Hay que reconocer que hemos sido más consumidores de
boleros que productores de ellos. Gracias al apogeo de los cines de barrios y
pueblos, y la proyección de espléndidas películas
con ídolos mexicanos, hacia la mitad del siglo pasado el bolero de ese país fue
el género más escuchado y promocionado en este ámbito por disqueras y
empresarios del espectáculo; acá tuvimos
una colección de tenores que imitaban a los grandes de México como Pedro Vargas
o el maestro Ortiz Tirado, y por supuesto, resmas de tríos al estilo de Los
Panchos, que con su lánguido repertorio llegaban a puertas y ventanas de
pretendidas doncellas de todas las condiciones sociales. En los bares y sitios
de baile, con la traviesa y permisiva incursión de la música antillana se abría
paso de manera magistral “El Jefe” Daniel Santos, y sus émulos colombianos,
quienes, como buenos imitadores, incursionaron también en los imperios del
inframundo, en esos séptimos cielos destinados a los privilegiados que
transitan por la cuerda floja de la bohemia y la incertidumbre. Tito Cortés,
Tony del Mar, y Raúl López son estrellas criollas de barras y cortinas rojas. En
el parnaso de los dueños de la noche tienen su pedestal Olimpo Cárdenas, Oscar
Agudelo, Lucía Herrón y Alci Acosta; de ello pueden emitir certificado de
autenticidad las emisoras, las cuentas de licor, los ceniceros y las madrugadas.
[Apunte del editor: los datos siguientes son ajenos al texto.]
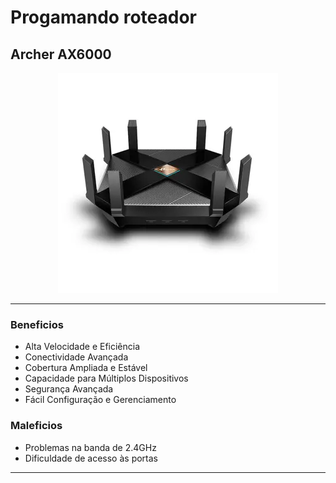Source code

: # Progamando roteador

## Archer AX6000

<p align="center">
  <img src="roteador.jpg" alt="Descrição da Imagem">
</p>

---

### Beneficios

- Alta Velocidade e Eficiência
- Conectividade Avançada
- Cobertura Ampliada e Estável
- Capacidade para Múltiplos Dispositivos
- Segurança Avançada
- Fácil Configuração e Gerenciamento

### Maleficios

- Problemas na banda de 2.4GHz
- Dificuldade de acesso às portas

---
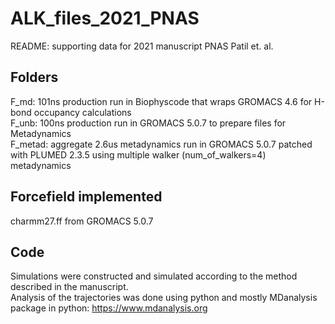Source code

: # ALK_files_2021_PNAS


README: supporting data for 2021 manuscript PNAS Patil et. al.

## Folders
F_md: 101ns production run in Biophyscode that wraps GROMACS 4.6 for H-bond occupancy calculations <br />
F_unb: 100ns production run in GROMACS 5.0.7 to prepare files for Metadynamics <br />
F_metad: aggregate 2.6us metadynamics run in GROMACS 5.0.7 patched with PLUMED 2.3.5 using multiple walker (num_of_walkers=4) metadynamics<br />


## Forcefield implemented
charmm27.ff from GROMACS 5.0.7

## Code
Simulations were constructed and simulated according to the method described in the manuscript. <br />
Analysis of the trajectories was done using python and mostly MDanalysis package in python: https://www.mdanalysis.org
Es Colombia terreno fértil para los apasionados e
investigadores del género. Quien desee navegar por su memoria, tiene que
necesariamente remitirse a Jaime Rico Salazar, con su libro de “Cien años de
bolero”, a Alfonso de la Espriella con su caótica investigación de la “Historia
de la Música en Colombia a través del bolero”, a los programas radiales y
escritos de César Pagano, al libro de Fernando Linero Montes “El bolero en sus
propias palabras” , a los blogs de coleccionistas y entusiastas, y, claro,
escuchar muchos boleros, amangualar el alma con sus encajes, su bisutería y sus
trágicos y almibarados desengaños. En un buen número de novelas, en los poemas,
en las crónicas de pueblos, el bolero es un referente, se inscribe en el
territorio de emergencia que posibilita la resonancia de nuestros suspiros.
Muchos de nuestros buenos cantantes se han adentrado en
el bolero, ahí están el privilegiado Carlos Julio Ramírez, la inolvidable
Matilde Díaz, la excelente voz cartagenera de Cenelia Alcázar, el gran Nelson
Pinedo con la Sonora matancera, y más recientemente Lucía Pulido, Beatriz
Castaño, Claudia Gómez, Ana María González, Aristarco Perea “Arista”, Sofronín
Martínez, María Isabel Saavedra, Yuri Buenaventura y Andrés Cepeda. (pido
excusas a los que no cité… es por cuestiones de espacio).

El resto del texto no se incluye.